A Separation Principle for Nonlinear Systems

Abstract

Since the early 1990s, a variety of approaches have been proposed for the synthesis of observers and controllers for nonlinear systems. A considerable number of researchers have studied the stability and asymptotic output tracking problems from different perspectives. An appealing approach is based on differential-geometric methods that are summarized in Isidori’s outstanding book [24]. In isidori’s treatment, a clear connection is established with the concepts of the inverse system and the zero dynamics using the notion of relative degree or relative order and the associated normal canonical form for nonlinear systems [2, 24]. This was an interesting generalization to the problem of exactly linearizing a nonlinear control system by means of a static-state feedback, which was solved independently by Jakubczyk and Respondek [25] and by Hunt et al. [23]. We refer to the references [5, 24] for a survey on this topic and for some material on input–output linearization.

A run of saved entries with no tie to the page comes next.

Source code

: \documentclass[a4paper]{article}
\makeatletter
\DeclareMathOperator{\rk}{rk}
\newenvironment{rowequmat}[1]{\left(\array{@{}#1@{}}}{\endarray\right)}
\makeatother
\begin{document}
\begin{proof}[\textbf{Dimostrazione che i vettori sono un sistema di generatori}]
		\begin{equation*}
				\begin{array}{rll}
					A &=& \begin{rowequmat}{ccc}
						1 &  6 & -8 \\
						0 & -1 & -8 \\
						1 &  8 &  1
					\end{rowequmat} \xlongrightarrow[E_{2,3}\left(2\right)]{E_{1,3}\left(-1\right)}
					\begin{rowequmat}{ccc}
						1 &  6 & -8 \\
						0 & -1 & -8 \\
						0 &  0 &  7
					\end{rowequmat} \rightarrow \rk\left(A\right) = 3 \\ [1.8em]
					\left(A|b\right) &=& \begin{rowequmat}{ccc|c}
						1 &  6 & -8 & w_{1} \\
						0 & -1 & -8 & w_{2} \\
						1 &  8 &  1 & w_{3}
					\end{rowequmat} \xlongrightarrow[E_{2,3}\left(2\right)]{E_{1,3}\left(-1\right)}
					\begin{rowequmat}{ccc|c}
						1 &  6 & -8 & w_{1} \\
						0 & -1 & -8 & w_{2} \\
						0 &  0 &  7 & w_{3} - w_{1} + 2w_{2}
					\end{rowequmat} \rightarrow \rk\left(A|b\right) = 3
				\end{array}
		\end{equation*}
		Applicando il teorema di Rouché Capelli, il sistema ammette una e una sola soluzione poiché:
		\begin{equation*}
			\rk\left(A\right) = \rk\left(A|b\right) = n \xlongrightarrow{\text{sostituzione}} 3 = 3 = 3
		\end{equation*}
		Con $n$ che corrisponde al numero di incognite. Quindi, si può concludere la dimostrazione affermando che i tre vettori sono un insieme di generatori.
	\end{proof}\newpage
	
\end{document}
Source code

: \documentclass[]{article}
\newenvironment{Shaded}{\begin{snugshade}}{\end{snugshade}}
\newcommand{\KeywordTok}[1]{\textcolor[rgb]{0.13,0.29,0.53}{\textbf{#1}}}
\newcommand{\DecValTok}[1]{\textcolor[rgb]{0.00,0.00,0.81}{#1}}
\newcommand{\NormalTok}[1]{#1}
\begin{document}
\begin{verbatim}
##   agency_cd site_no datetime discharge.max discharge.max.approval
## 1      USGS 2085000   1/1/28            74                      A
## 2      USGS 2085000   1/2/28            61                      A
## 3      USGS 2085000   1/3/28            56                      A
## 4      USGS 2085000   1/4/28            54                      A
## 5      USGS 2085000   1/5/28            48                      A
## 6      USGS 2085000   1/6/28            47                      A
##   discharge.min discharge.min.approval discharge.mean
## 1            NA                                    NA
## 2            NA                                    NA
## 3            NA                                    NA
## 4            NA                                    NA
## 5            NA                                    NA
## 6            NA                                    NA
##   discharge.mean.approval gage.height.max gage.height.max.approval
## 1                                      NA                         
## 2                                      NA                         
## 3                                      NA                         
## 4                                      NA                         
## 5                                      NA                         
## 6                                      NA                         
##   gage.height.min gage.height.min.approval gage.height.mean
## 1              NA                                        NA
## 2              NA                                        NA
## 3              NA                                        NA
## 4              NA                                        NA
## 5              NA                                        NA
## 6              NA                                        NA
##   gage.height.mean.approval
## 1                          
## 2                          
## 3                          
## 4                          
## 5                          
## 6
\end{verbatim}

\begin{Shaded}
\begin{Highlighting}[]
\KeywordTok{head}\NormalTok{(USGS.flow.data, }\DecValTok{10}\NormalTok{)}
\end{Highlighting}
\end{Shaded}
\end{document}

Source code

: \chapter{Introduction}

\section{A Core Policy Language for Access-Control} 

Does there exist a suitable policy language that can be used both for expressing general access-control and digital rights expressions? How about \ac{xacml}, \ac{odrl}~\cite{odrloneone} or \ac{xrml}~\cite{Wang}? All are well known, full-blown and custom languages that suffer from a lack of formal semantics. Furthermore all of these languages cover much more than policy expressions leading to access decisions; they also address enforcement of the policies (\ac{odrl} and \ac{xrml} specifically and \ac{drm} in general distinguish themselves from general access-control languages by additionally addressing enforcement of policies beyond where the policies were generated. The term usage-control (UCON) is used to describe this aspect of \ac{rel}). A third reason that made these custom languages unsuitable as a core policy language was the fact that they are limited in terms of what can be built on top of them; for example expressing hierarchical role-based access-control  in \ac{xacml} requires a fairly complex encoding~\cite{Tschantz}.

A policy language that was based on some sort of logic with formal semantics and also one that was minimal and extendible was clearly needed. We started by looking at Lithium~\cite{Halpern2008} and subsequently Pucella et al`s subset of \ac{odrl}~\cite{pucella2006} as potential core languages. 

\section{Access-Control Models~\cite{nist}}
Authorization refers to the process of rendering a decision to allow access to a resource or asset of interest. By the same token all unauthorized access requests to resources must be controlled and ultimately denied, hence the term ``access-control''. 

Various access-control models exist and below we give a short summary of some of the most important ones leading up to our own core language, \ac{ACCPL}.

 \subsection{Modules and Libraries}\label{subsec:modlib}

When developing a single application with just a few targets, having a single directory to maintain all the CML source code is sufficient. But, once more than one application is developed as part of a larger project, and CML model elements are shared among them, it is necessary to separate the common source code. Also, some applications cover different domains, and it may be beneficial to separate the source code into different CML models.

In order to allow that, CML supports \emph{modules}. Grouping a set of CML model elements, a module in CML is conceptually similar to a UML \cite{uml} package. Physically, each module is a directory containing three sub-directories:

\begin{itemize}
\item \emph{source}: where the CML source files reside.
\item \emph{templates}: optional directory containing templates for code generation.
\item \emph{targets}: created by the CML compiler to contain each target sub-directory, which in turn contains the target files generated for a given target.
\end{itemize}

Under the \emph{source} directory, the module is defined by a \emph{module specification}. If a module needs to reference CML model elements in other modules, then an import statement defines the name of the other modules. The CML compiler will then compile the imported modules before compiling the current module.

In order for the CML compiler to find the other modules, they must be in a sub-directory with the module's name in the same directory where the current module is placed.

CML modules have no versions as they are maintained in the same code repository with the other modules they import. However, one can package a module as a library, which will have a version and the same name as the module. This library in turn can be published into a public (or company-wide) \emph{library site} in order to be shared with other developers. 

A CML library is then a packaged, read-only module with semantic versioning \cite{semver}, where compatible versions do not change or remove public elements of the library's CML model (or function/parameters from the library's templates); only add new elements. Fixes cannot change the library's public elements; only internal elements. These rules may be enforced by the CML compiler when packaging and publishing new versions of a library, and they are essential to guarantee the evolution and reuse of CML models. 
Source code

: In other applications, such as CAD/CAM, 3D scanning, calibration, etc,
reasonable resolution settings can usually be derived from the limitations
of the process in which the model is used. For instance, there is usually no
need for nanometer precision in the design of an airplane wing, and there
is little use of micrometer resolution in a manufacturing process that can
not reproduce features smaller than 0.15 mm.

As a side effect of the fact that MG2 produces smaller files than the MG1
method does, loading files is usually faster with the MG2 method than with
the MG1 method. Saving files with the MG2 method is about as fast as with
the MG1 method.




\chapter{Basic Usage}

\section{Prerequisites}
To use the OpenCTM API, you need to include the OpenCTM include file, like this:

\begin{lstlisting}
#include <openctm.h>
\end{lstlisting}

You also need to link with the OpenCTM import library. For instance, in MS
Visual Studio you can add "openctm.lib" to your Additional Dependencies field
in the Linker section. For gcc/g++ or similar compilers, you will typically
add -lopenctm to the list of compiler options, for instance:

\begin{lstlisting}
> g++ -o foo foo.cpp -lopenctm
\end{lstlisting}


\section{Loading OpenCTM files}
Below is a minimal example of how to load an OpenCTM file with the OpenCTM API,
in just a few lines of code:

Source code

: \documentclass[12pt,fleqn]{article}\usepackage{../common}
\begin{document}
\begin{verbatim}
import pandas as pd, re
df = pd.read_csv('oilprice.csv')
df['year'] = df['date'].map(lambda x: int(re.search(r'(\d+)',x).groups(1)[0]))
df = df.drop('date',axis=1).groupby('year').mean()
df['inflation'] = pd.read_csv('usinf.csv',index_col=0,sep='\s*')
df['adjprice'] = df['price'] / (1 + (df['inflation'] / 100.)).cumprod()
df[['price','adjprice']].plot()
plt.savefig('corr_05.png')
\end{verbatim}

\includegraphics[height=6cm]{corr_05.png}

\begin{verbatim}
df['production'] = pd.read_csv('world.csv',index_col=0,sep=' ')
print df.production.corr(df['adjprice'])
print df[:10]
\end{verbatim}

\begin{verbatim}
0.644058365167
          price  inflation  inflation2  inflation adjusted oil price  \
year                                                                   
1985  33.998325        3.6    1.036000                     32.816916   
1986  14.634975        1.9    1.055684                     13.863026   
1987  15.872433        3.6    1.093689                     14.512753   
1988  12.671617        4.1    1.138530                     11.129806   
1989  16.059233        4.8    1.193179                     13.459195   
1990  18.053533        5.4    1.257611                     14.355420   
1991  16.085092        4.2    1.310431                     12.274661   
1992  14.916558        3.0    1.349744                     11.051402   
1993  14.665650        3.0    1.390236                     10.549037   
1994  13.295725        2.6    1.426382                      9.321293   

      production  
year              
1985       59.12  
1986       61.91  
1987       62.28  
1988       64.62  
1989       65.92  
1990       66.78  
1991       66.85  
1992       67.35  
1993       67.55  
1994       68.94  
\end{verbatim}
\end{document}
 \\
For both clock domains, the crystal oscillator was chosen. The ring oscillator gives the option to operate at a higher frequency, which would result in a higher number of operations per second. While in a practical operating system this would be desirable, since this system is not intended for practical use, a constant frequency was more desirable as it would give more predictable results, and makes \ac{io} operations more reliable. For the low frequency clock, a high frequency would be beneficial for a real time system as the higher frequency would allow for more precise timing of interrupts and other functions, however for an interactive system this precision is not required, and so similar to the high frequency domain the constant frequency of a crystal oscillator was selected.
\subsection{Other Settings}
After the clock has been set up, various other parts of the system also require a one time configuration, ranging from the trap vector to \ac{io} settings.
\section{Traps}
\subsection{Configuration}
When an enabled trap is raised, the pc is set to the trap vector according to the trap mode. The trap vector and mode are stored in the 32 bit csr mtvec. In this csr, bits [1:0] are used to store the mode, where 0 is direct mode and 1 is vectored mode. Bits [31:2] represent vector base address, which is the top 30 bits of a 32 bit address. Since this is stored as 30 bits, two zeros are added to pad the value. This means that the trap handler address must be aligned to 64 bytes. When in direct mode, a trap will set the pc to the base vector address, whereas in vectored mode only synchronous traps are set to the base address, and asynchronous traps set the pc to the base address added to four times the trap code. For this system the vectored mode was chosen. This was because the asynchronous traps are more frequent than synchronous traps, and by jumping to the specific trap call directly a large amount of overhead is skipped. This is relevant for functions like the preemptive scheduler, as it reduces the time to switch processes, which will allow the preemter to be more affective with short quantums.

Over the past three decades, Charlet et al. [4] have tried to weaken the aforementioned conditions by allowing dynamic state feedbacks. They were able to prove, among other things, that for single-input systems, dynamic and static feedback condition coincide. In [28], interesting results on output stabilization for observed nonlinear systems via dynamic output feedback were considered, allowing one to deal with singularities that can appear. On the other hand, very important contributions have been made by Fliess and coworkers [9–19] using techniques based on differential algebra. Fliess’s ideas have contributed to a revision and clarification of the deeply rooted state-space approach [18, 42]. This approach has succeeded in clearly establishing basic concepts such as controllability, observability, invertibility, model matching, realization, exact linearization , and decoupling. Within this viewpoint, canonical forms [7–19, 31–34, 38–45] for nonlinear controlled systems are allowed to explicitly exhibit time derivatives of the control input functions on the state and output equations. Elimination of these input derivatives from the state equations via control-dependent state coordinate transformations is possible in the case of linear systems.